### [Task details]
The answer should consist of each line below that contains the word "Highlighting".

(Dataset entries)
◇ ◇ ◇ ◇ ◇ ◇ ◇

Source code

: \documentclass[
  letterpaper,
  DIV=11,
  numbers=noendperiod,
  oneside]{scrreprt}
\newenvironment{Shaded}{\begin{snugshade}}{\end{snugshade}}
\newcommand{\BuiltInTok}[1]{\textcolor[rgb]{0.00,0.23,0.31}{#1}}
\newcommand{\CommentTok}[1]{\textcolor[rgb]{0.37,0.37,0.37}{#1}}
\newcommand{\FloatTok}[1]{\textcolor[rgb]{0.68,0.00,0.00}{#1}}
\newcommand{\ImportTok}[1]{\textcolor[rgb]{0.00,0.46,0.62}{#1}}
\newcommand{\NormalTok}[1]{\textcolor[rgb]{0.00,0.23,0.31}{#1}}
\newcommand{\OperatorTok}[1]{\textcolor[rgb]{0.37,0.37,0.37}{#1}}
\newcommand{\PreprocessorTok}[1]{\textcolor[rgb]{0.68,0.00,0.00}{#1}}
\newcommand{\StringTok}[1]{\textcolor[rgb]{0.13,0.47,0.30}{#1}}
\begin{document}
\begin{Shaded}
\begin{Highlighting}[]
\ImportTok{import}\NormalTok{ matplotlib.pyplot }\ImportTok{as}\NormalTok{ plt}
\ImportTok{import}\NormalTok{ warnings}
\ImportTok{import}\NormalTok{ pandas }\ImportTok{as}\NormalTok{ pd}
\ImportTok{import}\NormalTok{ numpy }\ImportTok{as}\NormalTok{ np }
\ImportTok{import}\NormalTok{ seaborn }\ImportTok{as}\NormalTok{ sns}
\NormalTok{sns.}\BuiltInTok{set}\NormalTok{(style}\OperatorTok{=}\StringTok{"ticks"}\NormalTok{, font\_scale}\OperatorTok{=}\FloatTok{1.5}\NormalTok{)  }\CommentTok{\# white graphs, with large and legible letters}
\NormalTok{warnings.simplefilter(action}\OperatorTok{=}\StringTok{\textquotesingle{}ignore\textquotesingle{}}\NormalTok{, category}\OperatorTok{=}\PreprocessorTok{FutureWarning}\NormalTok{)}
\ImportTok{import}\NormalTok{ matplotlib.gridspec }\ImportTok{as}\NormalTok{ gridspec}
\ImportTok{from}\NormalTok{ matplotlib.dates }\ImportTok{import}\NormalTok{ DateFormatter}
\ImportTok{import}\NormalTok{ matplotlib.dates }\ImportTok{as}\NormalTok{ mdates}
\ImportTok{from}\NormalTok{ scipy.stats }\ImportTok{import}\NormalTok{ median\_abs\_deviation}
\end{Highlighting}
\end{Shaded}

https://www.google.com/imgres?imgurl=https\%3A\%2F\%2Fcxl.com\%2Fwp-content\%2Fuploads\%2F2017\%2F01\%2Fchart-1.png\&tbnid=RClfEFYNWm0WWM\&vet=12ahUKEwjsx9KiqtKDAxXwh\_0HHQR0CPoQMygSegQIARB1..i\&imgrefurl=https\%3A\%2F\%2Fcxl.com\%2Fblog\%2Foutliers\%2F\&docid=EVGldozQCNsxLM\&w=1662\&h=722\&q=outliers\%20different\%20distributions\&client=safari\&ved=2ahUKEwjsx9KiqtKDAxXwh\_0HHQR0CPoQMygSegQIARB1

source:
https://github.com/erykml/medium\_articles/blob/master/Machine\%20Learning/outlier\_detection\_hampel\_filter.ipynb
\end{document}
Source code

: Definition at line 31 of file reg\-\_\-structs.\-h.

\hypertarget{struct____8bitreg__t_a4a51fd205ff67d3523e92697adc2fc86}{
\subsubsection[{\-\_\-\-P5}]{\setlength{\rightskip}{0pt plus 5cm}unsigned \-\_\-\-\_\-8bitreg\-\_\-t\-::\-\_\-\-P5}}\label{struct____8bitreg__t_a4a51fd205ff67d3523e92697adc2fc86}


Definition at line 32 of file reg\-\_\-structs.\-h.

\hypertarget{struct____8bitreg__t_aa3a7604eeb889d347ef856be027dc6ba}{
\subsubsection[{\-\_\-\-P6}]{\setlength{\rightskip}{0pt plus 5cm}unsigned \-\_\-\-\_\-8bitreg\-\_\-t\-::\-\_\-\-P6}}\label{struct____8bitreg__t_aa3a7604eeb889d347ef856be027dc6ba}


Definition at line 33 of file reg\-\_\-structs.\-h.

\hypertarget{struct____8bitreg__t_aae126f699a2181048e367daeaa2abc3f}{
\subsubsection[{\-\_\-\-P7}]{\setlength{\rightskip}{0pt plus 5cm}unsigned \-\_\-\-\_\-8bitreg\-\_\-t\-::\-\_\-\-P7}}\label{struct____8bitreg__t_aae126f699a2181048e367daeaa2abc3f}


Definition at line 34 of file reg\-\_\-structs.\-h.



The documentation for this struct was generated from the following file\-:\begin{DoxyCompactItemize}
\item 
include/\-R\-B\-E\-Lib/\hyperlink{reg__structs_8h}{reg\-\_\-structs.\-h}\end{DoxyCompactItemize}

◇ ◇ ◇ ◇ ◇ ◇ ◇

### [Task solution]
\begin{Highlighting}[]
\end{Highlighting}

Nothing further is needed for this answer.